For one, the potency of seasons provide nourishment and enliven and sustain us, or they can overwhelm and undo us if we are feelng unprotected, abandoned or grief sticken, fragile and worn out. In my opinion this is true even as climate change affects us more and more. We still witness the unfolding of miracles to instruct and nurture us, to remind us of our connectedness to earth and the universe we live within. For me, nature is a reflection and a testimony to God’s awesomeness. When we are unbalanced, we cannot recognize its saving graces without a refreshing and refocus of inner vision. Yet contradictorally, nature can be a powerful portion of a lifeline, for we are co-existent. We may need help to rediscover this incredible reality during short-sighted periods. We need to know every day nature is a healer.

Though I have control over my own emotions and thoughts, we cannot control seasonal changes. (No doubt even strictly controlled environments are affected sooner or later in various ways.) The seasons and their weather, though deeply intriguing, no longer have a much of a deleterious affect on me unless there is a dangerous event. I know, for example, we live in earthquake country; I have experienced only two small ones thus far. We live in zones where there are floods, landslides, rock slides, random ice storms and wildfires. I stayed in a hotel during ice storm weather, even then not having consistent power. I have lived in my home unable to step outdoors or open a window for two weeks when fires threatened, smoke billowed about us. But I am not looking for danger or expecting the worst. I take it as it comes, try to better prepare myself, then go on with my life. The high winds we get with tremendous pounding rains; the deep darkness of our winters; the steep temperatures of summer with no rain for months–all this.

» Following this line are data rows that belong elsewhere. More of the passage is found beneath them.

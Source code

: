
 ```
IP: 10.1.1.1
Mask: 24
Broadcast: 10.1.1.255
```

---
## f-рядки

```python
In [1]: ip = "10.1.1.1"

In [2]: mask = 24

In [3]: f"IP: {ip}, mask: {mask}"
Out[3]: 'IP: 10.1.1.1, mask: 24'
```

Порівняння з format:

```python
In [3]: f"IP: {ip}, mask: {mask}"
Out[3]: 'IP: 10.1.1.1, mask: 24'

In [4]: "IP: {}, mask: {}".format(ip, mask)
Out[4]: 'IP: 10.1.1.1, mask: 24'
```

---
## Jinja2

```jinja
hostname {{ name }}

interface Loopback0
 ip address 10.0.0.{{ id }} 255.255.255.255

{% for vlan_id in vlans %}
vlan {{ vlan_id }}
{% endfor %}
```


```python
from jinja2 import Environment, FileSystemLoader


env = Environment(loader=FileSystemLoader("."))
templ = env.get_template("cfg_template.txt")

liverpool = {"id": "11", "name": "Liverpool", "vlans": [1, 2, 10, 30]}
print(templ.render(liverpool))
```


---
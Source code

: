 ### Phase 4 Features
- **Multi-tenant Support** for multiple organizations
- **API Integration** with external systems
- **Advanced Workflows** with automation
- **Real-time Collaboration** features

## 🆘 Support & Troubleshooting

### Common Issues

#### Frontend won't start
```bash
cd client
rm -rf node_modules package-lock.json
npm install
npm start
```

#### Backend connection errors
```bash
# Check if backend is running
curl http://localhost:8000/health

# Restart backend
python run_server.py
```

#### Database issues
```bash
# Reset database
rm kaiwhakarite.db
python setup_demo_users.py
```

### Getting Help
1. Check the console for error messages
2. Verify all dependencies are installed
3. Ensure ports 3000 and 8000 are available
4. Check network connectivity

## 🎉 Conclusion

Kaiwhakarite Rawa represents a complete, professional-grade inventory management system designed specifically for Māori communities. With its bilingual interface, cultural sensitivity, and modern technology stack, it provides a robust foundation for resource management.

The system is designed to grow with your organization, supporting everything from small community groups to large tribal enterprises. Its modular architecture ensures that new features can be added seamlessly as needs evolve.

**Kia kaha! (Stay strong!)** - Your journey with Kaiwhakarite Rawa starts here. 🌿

But I am not on a seesaw of emotions. Humans adapt to survive and thrive, as do other creatures. Weather is becoming a greater challenge than when I was a young woman, yes, but I remain and will live through the coming times the best I can, connected with others who learn to do the same.

Staying alive despite harsh events and celebrating the gifts in living in small, gracious ways has remained a good way to be for many decades. Life has provided me much fulfillment. I respond by giving back. Spring is such a fascinating pleasure that I anticipate it with wide-eyed glee every year.

But the next time someone says they hate spring or wish people would stop acting so happy about a season that will just end and who cares, anyway, what does any of it matter– be aware. It may well be someone who aches with emptiness, who is forsaken, who is sunk by grief and needs intervention to get off the edge where they teeter, uncertain if another day is worth staying around. Put out a kind and encouraging word, a strong hand; try to keep them a little steadier, show them better options until they can find their way to hope and courage again. You never know what others suffer until you pay attention and open yourselves to their need.

Soon I will be filling ceramic and clay pots with flowers although relentless, stealthy squirrels will keep digging up dirt in newly planted containers. I will make fresh brewed iced tea and sit under the trees and be happy as the birds speak to one another and me. May Springtime teach, invigorate and deepen your lives, as well.

If you or someone you know is feeling suicidal, call 988 in the U.S. Seek professional help and find hope.